### [Task prompt]
Give the listing again exactly, skipping any pictures it holds.

### [Exercise materials]
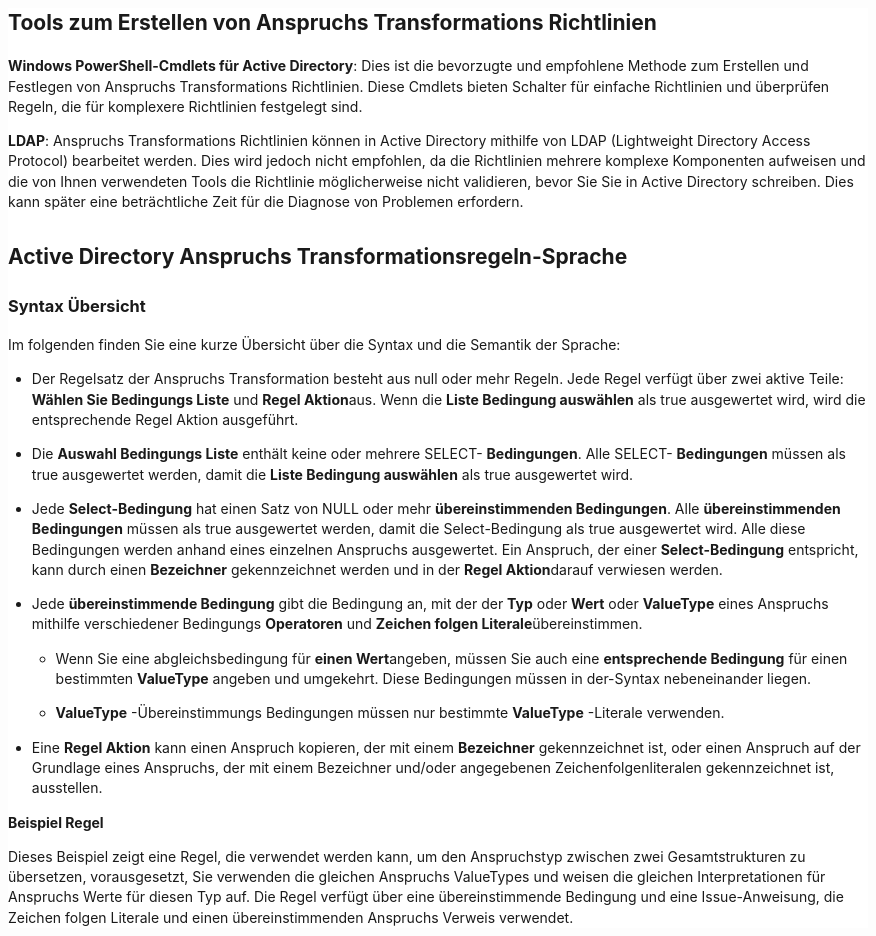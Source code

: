 ## <a name="tools-for-authoring-claims-transformation-policies"></a>Tools zum Erstellen von Anspruchs Transformations Richtlinien  
**Windows PowerShell-Cmdlets für Active Directory**: Dies ist die bevorzugte und empfohlene Methode zum Erstellen und Festlegen von Anspruchs Transformations Richtlinien. Diese Cmdlets bieten Schalter für einfache Richtlinien und überprüfen Regeln, die für komplexere Richtlinien festgelegt sind.  
  
**LDAP**: Anspruchs Transformations Richtlinien können in Active Directory mithilfe von LDAP (Lightweight Directory Access Protocol) bearbeitet werden. Dies wird jedoch nicht empfohlen, da die Richtlinien mehrere komplexe Komponenten aufweisen und die von Ihnen verwendeten Tools die Richtlinie möglicherweise nicht validieren, bevor Sie Sie in Active Directory schreiben. Dies kann später eine beträchtliche Zeit für die Diagnose von Problemen erfordern.  
  
## <a name="active-directory-claims-transformation-rules-language"></a>Active Directory Anspruchs Transformationsregeln-Sprache  
  
### <a name="syntax-overview"></a>Syntax Übersicht  
Im folgenden finden Sie eine kurze Übersicht über die Syntax und die Semantik der Sprache:  
  
-   Der Regelsatz der Anspruchs Transformation besteht aus null oder mehr Regeln. Jede Regel verfügt über zwei aktive Teile: **Wählen Sie Bedingungs Liste** und **Regel Aktion**aus. Wenn die **Liste Bedingung auswählen** als true ausgewertet wird, wird die entsprechende Regel Aktion ausgeführt.  
  
-   Die **Auswahl Bedingungs Liste** enthält keine oder mehrere SELECT- **Bedingungen**. Alle SELECT- **Bedingungen** müssen als true ausgewertet werden, damit die **Liste Bedingung auswählen** als true ausgewertet wird.  
  
-   Jede **Select-Bedingung** hat einen Satz von NULL oder mehr **übereinstimmenden Bedingungen**. Alle **übereinstimmenden Bedingungen** müssen als true ausgewertet werden, damit die Select-Bedingung als true ausgewertet wird. Alle diese Bedingungen werden anhand eines einzelnen Anspruchs ausgewertet. Ein Anspruch, der einer **Select-Bedingung** entspricht, kann durch einen **Bezeichner** gekennzeichnet werden und in der **Regel Aktion**darauf verwiesen werden.  
  
-   Jede **übereinstimmende Bedingung** gibt die Bedingung an, mit der der **Typ** oder **Wert** oder **ValueType** eines Anspruchs mithilfe verschiedener Bedingungs **Operatoren** und **Zeichen folgen Literale**übereinstimmen.  
  
    -   Wenn Sie eine abgleichsbedingung für **einen Wert**angeben, müssen Sie auch eine **entsprechende Bedingung** für einen bestimmten **ValueType** angeben und umgekehrt. Diese Bedingungen müssen in der-Syntax nebeneinander liegen.  
  
    -   **ValueType** -Übereinstimmungs Bedingungen müssen nur bestimmte **ValueType** -Literale verwenden.  
  
-   Eine **Regel Aktion** kann einen Anspruch kopieren, der mit einem **Bezeichner** gekennzeichnet ist, oder einen Anspruch auf der Grundlage eines Anspruchs, der mit einem Bezeichner und/oder angegebenen Zeichenfolgenliteralen gekennzeichnet ist, ausstellen.  
  
**Beispiel Regel**  
  
Dieses Beispiel zeigt eine Regel, die verwendet werden kann, um den Anspruchstyp zwischen zwei Gesamtstrukturen zu übersetzen, vorausgesetzt, Sie verwenden die gleichen Anspruchs ValueTypes und weisen die gleichen Interpretationen für Anspruchs Werte für diesen Typ auf. Die Regel verfügt über eine übereinstimmende Bedingung und eine Issue-Anweisung, die Zeichen folgen Literale und einen übereinstimmenden Anspruchs Verweis verwendet.  
  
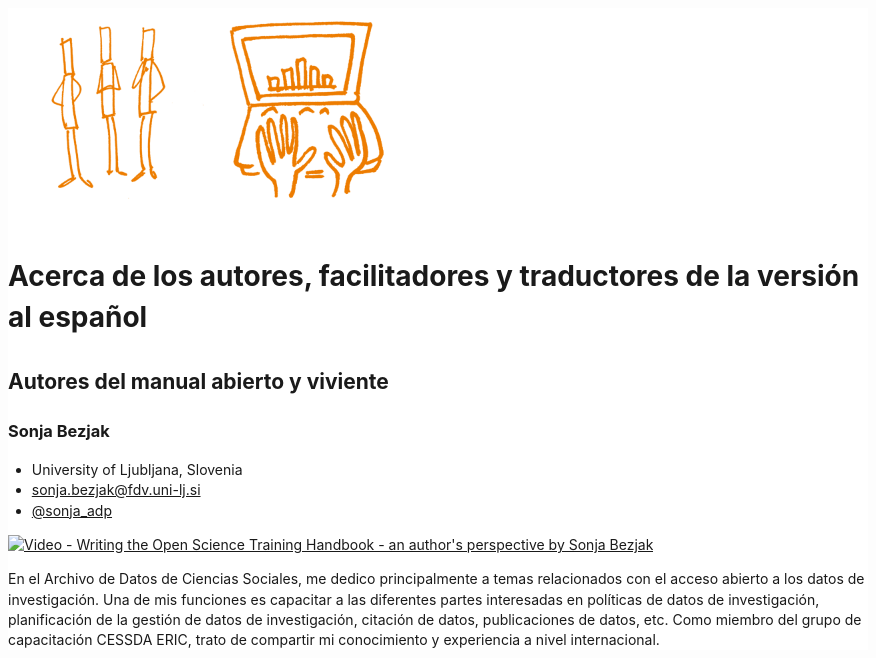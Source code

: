 ## <img src="/Images/Icons/public.png" width="200" height="200" /> <img src="/Images/Icons/handson.png" width="200" height="200" />
# Acerca de los autores, facilitadores y traductores de la versión al español

## Autores del manual abierto y viviente

### Sonja Bezjak

* University of Ljubljana, Slovenia
* [sonja.bezjak@fdv.uni-lj.si](mailto:sonja.bezjak@fdv.uni-lj.si)
* [@sonja\_adp](https://twitter.com/sonja_adp)

[![Video - Writing the Open Science Training Handbook - an author's perspective by Sonja Bezjak](http://img.youtube.com/vi/qygm7Byc9eA/0.jpg)](http://www.youtube.com/watch?v=qygm7Byc9eA "Writing the Open Science Training Handbook - an author's perspective by Sonja Bezjak")

En el Archivo de Datos de Ciencias Sociales, me dedico principalmente a temas relacionados con el acceso abierto a los datos de investigación. Una de mis funciones es capacitar a las diferentes partes interesadas en políticas de datos de investigación, planificación de la gestión de datos de investigación, citación de datos, publicaciones de datos, etc. Como miembro del grupo de capacitación CESSDA ERIC, trato de compartir mi conocimiento y experiencia a nivel internacional.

### [Solution below]
Source code

: ## <a name="tools-for-authoring-claims-transformation-policies"></a>Tools zum Erstellen von Anspruchs Transformations Richtlinien  
**Windows PowerShell-Cmdlets für Active Directory**: Dies ist die bevorzugte und empfohlene Methode zum Erstellen und Festlegen von Anspruchs Transformations Richtlinien. Diese Cmdlets bieten Schalter für einfache Richtlinien und überprüfen Regeln, die für komplexere Richtlinien festgelegt sind.  
  
**LDAP**: Anspruchs Transformations Richtlinien können in Active Directory mithilfe von LDAP (Lightweight Directory Access Protocol) bearbeitet werden. Dies wird jedoch nicht empfohlen, da die Richtlinien mehrere komplexe Komponenten aufweisen und die von Ihnen verwendeten Tools die Richtlinie möglicherweise nicht validieren, bevor Sie Sie in Active Directory schreiben. Dies kann später eine beträchtliche Zeit für die Diagnose von Problemen erfordern.  
  
## <a name="active-directory-claims-transformation-rules-language"></a>Active Directory Anspruchs Transformationsregeln-Sprache  
  
### <a name="syntax-overview"></a>Syntax Übersicht  
Im folgenden finden Sie eine kurze Übersicht über die Syntax und die Semantik der Sprache:  
  
-   Der Regelsatz der Anspruchs Transformation besteht aus null oder mehr Regeln. Jede Regel verfügt über zwei aktive Teile: **Wählen Sie Bedingungs Liste** und **Regel Aktion**aus. Wenn die **Liste Bedingung auswählen** als true ausgewertet wird, wird die entsprechende Regel Aktion ausgeführt.  
  
-   Die **Auswahl Bedingungs Liste** enthält keine oder mehrere SELECT- **Bedingungen**. Alle SELECT- **Bedingungen** müssen als true ausgewertet werden, damit die **Liste Bedingung auswählen** als true ausgewertet wird.  
  
-   Jede **Select-Bedingung** hat einen Satz von NULL oder mehr **übereinstimmenden Bedingungen**. Alle **übereinstimmenden Bedingungen** müssen als true ausgewertet werden, damit die Select-Bedingung als true ausgewertet wird. Alle diese Bedingungen werden anhand eines einzelnen Anspruchs ausgewertet. Ein Anspruch, der einer **Select-Bedingung** entspricht, kann durch einen **Bezeichner** gekennzeichnet werden und in der **Regel Aktion**darauf verwiesen werden.  
  
-   Jede **übereinstimmende Bedingung** gibt die Bedingung an, mit der der **Typ** oder **Wert** oder **ValueType** eines Anspruchs mithilfe verschiedener Bedingungs **Operatoren** und **Zeichen folgen Literale**übereinstimmen.  
  
    -   Wenn Sie eine abgleichsbedingung für **einen Wert**angeben, müssen Sie auch eine **entsprechende Bedingung** für einen bestimmten **ValueType** angeben und umgekehrt. Diese Bedingungen müssen in der-Syntax nebeneinander liegen.  
  
    -   **ValueType** -Übereinstimmungs Bedingungen müssen nur bestimmte **ValueType** -Literale verwenden.  
  
-   Eine **Regel Aktion** kann einen Anspruch kopieren, der mit einem **Bezeichner** gekennzeichnet ist, oder einen Anspruch auf der Grundlage eines Anspruchs, der mit einem Bezeichner und/oder angegebenen Zeichenfolgenliteralen gekennzeichnet ist, ausstellen.  
  
**Beispiel Regel**  
  
Dieses Beispiel zeigt eine Regel, die verwendet werden kann, um den Anspruchstyp zwischen zwei Gesamtstrukturen zu übersetzen, vorausgesetzt, Sie verwenden die gleichen Anspruchs ValueTypes und weisen die gleichen Interpretationen für Anspruchs Werte für diesen Typ auf. Die Regel verfügt über eine übereinstimmende Bedingung und eine Issue-Anweisung, die Zeichen folgen Literale und einen übereinstimmenden Anspruchs Verweis verwendet.  
  
Source code

: ## <img src="/Images/Icons/public.png" width="200" height="200" /> <img src="/Images/Icons/handson.png" width="200" height="200" />
# Acerca de los autores, facilitadores y traductores de la versión al español

## Autores del manual abierto y viviente

### Sonja Bezjak

* University of Ljubljana, Slovenia
* [sonja.bezjak@fdv.uni-lj.si](mailto:sonja.bezjak@fdv.uni-lj.si)
* [@sonja\_adp](https://twitter.com/sonja_adp)

[![Video - Writing the Open Science Training Handbook - an author's perspective by Sonja Bezjak](http://img.youtube.com/vi/qygm7Byc9eA/0.jpg)](http://www.youtube.com/watch?v=qygm7Byc9eA "Writing the Open Science Training Handbook - an author's perspective by Sonja Bezjak")

En el Archivo de Datos de Ciencias Sociales, me dedico principalmente a temas relacionados con el acceso abierto a los datos de investigación. Una de mis funciones es capacitar a las diferentes partes interesadas en políticas de datos de investigación, planificación de la gestión de datos de investigación, citación de datos, publicaciones de datos, etc. Como miembro del grupo de capacitación CESSDA ERIC, trato de compartir mi conocimiento y experiencia a nivel internacional.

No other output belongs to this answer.